スマホがあればわざわざ家の電話にかける必要もないしメールも電話のやり取りも楽になるのにな。小学校5年生で周りを見渡しても携帯やスマホを持っている人など誰もいない。
次回の従姉妹恋愛物語がいつ掲載されるのかとワクワクと自分のことを描かれている恥ずかしさがあった。
マンガのことについて何も知らない白翔、本屋に行って従姉妹恋愛物語は1年以上続く作品となっていていつもなら白黒で描かれているのだが何回かは巻頭カラーやセンターカラーを務めるようになっていて名実ともに赤松碧波、従姉妹恋愛物語は注目されるようになっていた。
載っている時は毎回買って感想を報告する。
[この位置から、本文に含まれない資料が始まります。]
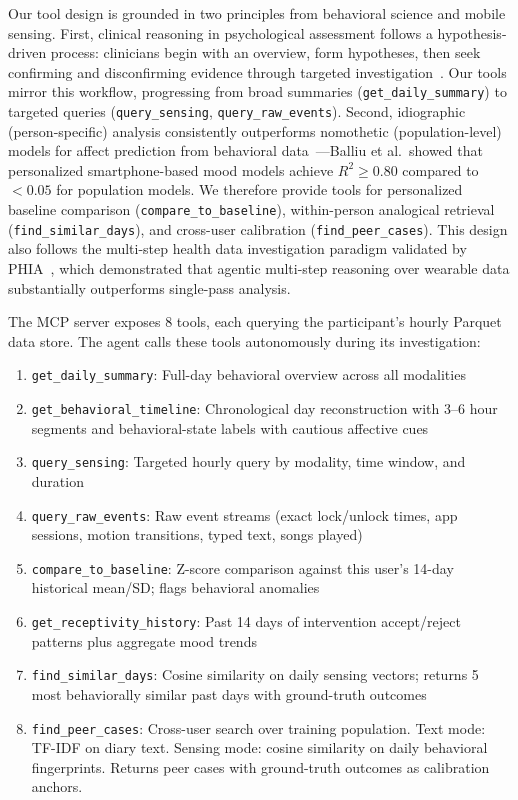 \documentclass[screen,review,anonymous]{acmart}
\begin{document}
Our tool design is grounded in two principles from behavioral science and mobile sensing. First, clinical reasoning in psychological assessment follows a hypothesis-driven process: clinicians begin with an overview, form hypotheses, then seek confirming and disconfirming evidence through targeted investigation~\cite{wilcox2023clinical_reasoning}. Our tools mirror this workflow, progressing from broad summaries (\texttt{get\_daily\_summary}) to targeted queries (\texttt{query\_sensing}, \texttt{query\_raw\_events}). Second, idiographic (person-specific) analysis consistently outperforms nomothetic (population-level) models for affect prediction from behavioral data~\cite{beltz2016idiographic, balliu2024personalized_mood}---Balliu et al.\ showed that personalized smartphone-based mood models achieve $R^2 \geq 0.80$ compared to $< 0.05$ for population models. We therefore provide tools for personalized baseline comparison (\texttt{compare\_to\_baseline}), within-person analogical retrieval (\texttt{find\_similar\_days}), and cross-user calibration (\texttt{find\_peer\_cases}). This design also follows the multi-step health data investigation paradigm validated by PHIA~\cite{merrill2025phia}, which demonstrated that agentic multi-step reasoning over wearable data substantially outperforms single-pass analysis.

The MCP server exposes 8 tools, each querying the participant's hourly Parquet data store. The agent calls these tools autonomously during its investigation:

\begin{enumerate}[nosep]
    \item \texttt{get\_daily\_summary}: Full-day behavioral overview across all modalities
    \item \texttt{get\_behavioral\_timeline}: Chronological day reconstruction with 3--6 hour segments and behavioral-state labels with cautious affective cues
    \item \texttt{query\_sensing}: Targeted hourly query by modality, time window, and duration
    \item \texttt{query\_raw\_events}: Raw event streams (exact lock/unlock times, app sessions, motion transitions, typed text, songs played)
    \item \texttt{compare\_to\_baseline}: Z-score comparison against this user's 14-day historical mean/SD; flags behavioral anomalies
    \item \texttt{get\_receptivity\_history}: Past 14 days of intervention accept/reject patterns plus aggregate mood trends
    \item \texttt{find\_similar\_days}: Cosine similarity on daily sensing vectors; returns 5 most behaviorally similar past days with ground-truth outcomes
    \item \texttt{find\_peer\_cases}: Cross-user search over training population. Text mode: TF-IDF on diary text. Sensing mode: cosine similarity on daily behavioral fingerprints. Returns peer cases with ground-truth outcomes as calibration anchors.
\end{enumerate}
\end{document}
それくらいしか出来ることがないと感じていた。
どのような作品の終わりになるのか1人の読者として楽しみにしていた。最終回は旭川から函館に帰る前日まで描写されていて忠実に再現されていてとても恥ずかしい。
最後にこのシーンで終わるってこの後どうなるのか、気になる。次に会った時、何をするのだろうか。